The music industry faced a tough year in 2008, with economic hardships curtailing consumers’ willingness to spend money even on comparatively inexpensive luxuries like music. According to Nielsen SoundScan, which tracks retail sales data, U.S. music album sales were down 14 percent in 2008 to 428.4 million units. And while the market for digital music downloads is still growing, it’s not expanding as fast as it was during 2007: sales of digital music tracks grew 27 percent for 1.07 billion units, and digital album sales rose 32 percent to 65.8 million units. In 2007, sales of digital singles rose 45 percent, and sales of digital albums rose 53 percent.

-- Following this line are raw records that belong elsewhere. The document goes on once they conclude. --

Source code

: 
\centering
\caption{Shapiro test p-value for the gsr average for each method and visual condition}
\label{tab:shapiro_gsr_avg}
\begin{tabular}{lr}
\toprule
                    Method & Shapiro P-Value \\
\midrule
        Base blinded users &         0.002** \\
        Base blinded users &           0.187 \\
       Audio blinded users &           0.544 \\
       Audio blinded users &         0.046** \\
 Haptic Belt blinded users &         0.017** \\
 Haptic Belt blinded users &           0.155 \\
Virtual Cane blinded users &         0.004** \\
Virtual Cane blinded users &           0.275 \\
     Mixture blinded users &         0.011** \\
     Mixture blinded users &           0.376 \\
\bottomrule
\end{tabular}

The figures closely parallel recent data from the NPD Group, which also found that consumers bought fewer CDs in 2008, and digital downloads didn’t make up the difference.

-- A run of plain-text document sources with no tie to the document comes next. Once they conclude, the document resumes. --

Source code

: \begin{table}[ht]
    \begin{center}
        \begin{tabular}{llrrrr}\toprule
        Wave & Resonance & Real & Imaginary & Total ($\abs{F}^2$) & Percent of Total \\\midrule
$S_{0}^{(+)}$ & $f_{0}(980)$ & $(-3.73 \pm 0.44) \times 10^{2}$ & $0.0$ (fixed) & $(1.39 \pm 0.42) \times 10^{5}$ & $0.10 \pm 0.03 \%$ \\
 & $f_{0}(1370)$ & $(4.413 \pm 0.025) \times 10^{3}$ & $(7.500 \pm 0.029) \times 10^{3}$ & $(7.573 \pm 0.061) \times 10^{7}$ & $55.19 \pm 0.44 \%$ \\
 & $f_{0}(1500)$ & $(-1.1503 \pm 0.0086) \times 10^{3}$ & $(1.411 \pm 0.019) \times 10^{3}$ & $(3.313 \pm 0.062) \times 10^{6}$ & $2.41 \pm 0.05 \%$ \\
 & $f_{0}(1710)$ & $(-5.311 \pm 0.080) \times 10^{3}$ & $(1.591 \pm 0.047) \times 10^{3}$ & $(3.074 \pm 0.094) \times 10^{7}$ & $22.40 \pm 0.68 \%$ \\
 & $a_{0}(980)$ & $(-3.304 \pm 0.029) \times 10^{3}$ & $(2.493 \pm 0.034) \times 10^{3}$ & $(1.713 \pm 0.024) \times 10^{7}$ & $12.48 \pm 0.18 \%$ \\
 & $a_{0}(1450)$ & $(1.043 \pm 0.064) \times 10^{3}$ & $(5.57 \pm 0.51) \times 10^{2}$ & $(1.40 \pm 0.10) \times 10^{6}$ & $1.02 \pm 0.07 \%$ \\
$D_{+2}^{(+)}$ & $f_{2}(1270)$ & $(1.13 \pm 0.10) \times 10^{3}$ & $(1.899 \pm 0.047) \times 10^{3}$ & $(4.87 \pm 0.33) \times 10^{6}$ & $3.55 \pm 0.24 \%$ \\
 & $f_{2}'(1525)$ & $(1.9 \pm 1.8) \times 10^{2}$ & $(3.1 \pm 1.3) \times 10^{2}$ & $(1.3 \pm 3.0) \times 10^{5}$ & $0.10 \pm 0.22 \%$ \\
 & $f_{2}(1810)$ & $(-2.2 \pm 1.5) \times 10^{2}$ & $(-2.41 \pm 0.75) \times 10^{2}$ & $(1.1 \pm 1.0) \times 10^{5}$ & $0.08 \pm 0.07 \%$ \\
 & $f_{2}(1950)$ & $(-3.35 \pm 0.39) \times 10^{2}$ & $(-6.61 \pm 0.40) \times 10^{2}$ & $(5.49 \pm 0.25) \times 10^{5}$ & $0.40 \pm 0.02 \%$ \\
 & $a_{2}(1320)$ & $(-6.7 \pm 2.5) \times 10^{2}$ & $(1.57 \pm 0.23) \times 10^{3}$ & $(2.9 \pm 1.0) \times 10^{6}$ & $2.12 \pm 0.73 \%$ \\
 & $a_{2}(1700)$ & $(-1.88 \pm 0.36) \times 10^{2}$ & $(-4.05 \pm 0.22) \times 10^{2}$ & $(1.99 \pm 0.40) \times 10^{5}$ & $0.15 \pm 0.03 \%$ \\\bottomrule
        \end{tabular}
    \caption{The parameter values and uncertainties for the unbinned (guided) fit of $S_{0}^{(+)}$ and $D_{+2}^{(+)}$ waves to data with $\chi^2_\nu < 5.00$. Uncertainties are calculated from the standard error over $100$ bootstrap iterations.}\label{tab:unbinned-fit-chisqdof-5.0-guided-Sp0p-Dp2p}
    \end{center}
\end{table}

The figures mark a new low for physical album sales, which also dropped 15 percent during 2007. Album sales hit what is now likely to be an all-time high of 785.1 million units in 2000; 2008’s sales represent just 54.6 percent of that total.
The high-margin ringtone business also saw a decline in 2007, with sales dropping by 33 percent from 2007 levels to 43.8 million.
Taken all together—albums, singles, music videos, ringtones, and digital songs and albums—the number of units the music industry sold in 2008 actually includes 10.5 percent in 2008 to 1.5 billion units. But even that number represents a decline: overall unit sales were up 14 percent in 2007, and 19 percent in 2006.